Vor 50 Jahren starteten die Befreiungskämpfer in Südvietnam während des Tetfestes die legendäre Offensive des Affen

Sie leitete die Wende im Krieg gegen die USA ein

von Gerhard Feldbauer, 31. Januar 2018


Seit Juli 1967 befand ich mich mit meiner Frau Irene, die als Foto-Reporterin arbeitete, für ADN, die Nachrichtenagentur der DDR, und das "Neue Deutschland" zur Berichterstattung über Vietnam, Laos und Kambodscha in Hanoi. Am 29. und 30. Januar 1968 erlebten wir unser erstes Mondjahr, das traditionelle Tetfest. Nach dem alten Kalender begann das 4.605. Mondjahr, das nach der Folge des Tierkreises im Zeichen des Affen stand. An diesen Tagen wurden einmal mehr Lebensmut, Würde und die Kraft sichtbar, welche die Vietnamesen aus ihrer Kultur und Geschichte schöpften. Hanoi, dem der Krieg so viele Wunden geschlagen hatte, trug ein, wenn auch bescheidenes, Festkleid. In den Straßen wurden die bekannten Tet-Blumen verkauft: Mandelbäumchen mit zarten roten Blüten, Pfirsichblüten und Narzissen, aber auch Gladiolen, Astern, Stiefmütterchen, farbige Gerbera und dazwischen Orchideen. Am meisten gefragt waren die etwa einen Meter hohen Mandarinenbäumchen mit ihren kleinen gelbroten Früchten, die im Tetfest die Stelle unseres Weihnachtsbaumes einnahmen. Zwischen den Blumenständen wurden Früchte angeboten: Bananen, Apfelsinen, Mandarinen und Pampelmusen, große wie kleine Melonen. In einer Tombola gab es als Hauptgewinn ein Moped. Statt Glückwunschkarten wurden Spruchbänder aus rotem Papier bevorzugt, darauf Wünsche für das neue Jahr, die Familie, den Frühlingsanfang.

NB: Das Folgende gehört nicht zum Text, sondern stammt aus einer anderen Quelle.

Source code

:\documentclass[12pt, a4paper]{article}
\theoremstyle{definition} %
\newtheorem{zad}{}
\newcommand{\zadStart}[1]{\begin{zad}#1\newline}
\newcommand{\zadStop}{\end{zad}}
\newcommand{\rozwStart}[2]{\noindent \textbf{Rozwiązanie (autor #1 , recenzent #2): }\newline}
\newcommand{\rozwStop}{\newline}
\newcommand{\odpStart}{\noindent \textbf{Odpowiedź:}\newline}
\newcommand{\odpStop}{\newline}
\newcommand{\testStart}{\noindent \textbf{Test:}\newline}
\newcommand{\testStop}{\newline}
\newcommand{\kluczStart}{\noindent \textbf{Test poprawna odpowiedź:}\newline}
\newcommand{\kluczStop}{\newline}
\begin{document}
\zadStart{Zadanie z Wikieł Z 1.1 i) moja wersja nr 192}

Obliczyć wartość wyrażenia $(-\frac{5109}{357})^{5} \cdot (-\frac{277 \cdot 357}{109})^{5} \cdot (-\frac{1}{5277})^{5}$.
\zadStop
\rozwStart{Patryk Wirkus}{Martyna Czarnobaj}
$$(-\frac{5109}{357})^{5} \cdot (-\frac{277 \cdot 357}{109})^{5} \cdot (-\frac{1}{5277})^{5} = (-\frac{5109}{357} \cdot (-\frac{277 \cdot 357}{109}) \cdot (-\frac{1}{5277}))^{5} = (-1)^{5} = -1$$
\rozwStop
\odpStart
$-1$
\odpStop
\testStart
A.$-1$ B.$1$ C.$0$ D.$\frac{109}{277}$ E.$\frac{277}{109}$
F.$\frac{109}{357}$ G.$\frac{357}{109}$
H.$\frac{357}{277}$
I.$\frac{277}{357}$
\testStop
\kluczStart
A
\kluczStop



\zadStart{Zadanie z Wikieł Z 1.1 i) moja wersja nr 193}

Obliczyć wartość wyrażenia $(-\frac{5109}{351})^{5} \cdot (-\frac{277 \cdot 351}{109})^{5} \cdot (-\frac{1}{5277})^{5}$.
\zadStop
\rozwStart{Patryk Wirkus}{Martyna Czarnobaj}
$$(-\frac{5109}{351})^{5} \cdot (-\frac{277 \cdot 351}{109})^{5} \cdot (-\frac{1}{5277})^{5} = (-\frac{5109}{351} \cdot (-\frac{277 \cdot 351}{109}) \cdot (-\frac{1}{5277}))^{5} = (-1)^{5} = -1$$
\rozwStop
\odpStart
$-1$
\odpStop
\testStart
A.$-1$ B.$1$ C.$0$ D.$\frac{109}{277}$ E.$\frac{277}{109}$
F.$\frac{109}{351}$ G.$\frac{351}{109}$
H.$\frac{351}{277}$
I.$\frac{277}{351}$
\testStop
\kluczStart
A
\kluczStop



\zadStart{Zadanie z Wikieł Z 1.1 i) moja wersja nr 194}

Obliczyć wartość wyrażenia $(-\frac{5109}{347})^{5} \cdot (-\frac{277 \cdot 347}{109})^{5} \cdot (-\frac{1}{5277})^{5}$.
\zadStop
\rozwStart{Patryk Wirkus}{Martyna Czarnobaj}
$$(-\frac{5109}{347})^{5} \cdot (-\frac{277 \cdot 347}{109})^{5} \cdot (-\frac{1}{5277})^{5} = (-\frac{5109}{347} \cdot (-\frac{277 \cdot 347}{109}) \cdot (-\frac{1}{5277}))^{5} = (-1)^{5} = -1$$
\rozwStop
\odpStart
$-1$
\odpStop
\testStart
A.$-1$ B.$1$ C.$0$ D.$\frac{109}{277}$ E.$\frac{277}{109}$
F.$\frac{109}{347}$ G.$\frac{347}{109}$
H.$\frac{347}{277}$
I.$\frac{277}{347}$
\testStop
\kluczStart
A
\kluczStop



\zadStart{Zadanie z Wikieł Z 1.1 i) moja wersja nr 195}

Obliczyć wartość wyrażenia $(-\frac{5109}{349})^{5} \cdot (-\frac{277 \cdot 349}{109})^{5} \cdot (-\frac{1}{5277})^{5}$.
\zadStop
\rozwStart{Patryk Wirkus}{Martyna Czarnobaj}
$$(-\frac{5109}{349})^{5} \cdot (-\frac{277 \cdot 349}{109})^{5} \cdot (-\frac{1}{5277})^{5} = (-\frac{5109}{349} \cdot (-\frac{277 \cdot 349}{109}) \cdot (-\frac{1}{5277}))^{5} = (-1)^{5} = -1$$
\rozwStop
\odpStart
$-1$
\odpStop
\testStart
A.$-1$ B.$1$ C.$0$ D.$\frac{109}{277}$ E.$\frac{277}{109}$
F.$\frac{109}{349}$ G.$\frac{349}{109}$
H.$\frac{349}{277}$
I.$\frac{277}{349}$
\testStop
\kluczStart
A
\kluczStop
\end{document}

Trotz kriegsbedingter Rationierung hatten die Handelsorgane vorgesorgt, dass die traditionellen Festspeisen nicht fehlten. Je Einwohner, ob groß oder klein, hatte es zwei der etwa ein Kilo wiegenden Banh Chung, eine Art Kuchen aus Klebereis mit zerstampften Bohnen und Schweinefleischstücken, gegeben. Das ist für den Vietnamesen zum Tet das gleiche wie für uns die Weihnachtsstolle oder der Gänsebraten. Allerdings wurde Ban Chung nicht gebacken, sondern, in große Dongblätter eingewickelt und gekocht. Als bevorzugte Festspeisen kamen dazu Fleisch und Fisch in Nuoc Mam, der würzigen Fischsoße, gesalzene Zwiebeln und Gemüse.

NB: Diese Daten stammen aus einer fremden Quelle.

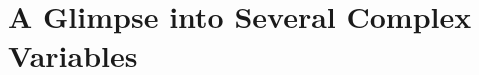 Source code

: \documentclass[../../main.tex]{subfiles}
\begin{document}
\chapter{A Glimpse into Several Complex Variables}
\end{document}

In den Mittelpunkt des Mondjahres 1968 rückte jedoch ein anderes Ereignis. In der Nacht zum 1. Februar eröffnete die Befreiungsarmee in Südvietnam ihre bis dahin größte Offensive. Von der am 17. Breitengrad gelegenen Kreisstadt Dong Ha bis hinunter zur südlichsten Provinz Bac Lieu griffen die Truppen der Befreiungsfront FNL die über 500.000 Mann starke US-amerikanische Aggressionsarmee und die 700.000 Bajonette zählenden südvietnamesischen Hilfstruppen in zahlreichen Stellungen und Stützpunkten an. Unter den angegriffenen Positionen befanden sich 43 Kreis- und Provinzhauptstädte, Hunderte kleinere von amerikanischen oder südvietnamesischen Truppen besetzte Ortschaften sowie 20 Stützpunkte und Luftwaffenbasen, darunter die größten wie Bien Hoa, Da Nang und Pleiku, die wochenlang im Feuer von Raketen und Granaten der Angreifer lagen. Westliche Presseberichterstatter räumten ein, dass Kampfhandlungen dieses Ausmaßes nur mit Unterstützung der Bevölkerung möglich waren und es in vielen Städten zu regelrechten Erhebungen, darunter in Hue und Saigon, kam. In Hue fanden über vier Wochen lang erbitterte Straßenkämpfe statt, wehte die Fahne der FNL auf der Zitadelle der alten Kaiserstadt, ehe es der 1. amerikanischen Luftlandedivision und Marines gelang, die Stadt wieder unter ihre Kontrolle zu bringen. Die FNL zog sich schließlich zurück, um weitere Verluste zu vermeiden. Denn dort, wo sie sich festgesetzt hatte, bombardierte die US-Air Force ohne Rücksicht auf die Zivilbevölkerung die Stadt. Auf den angegriffenen Luftwaffenstützpunkten zerstörte die FNL über 100 Flugzeuge und machte die meisten Startbahnen unbrauchbar.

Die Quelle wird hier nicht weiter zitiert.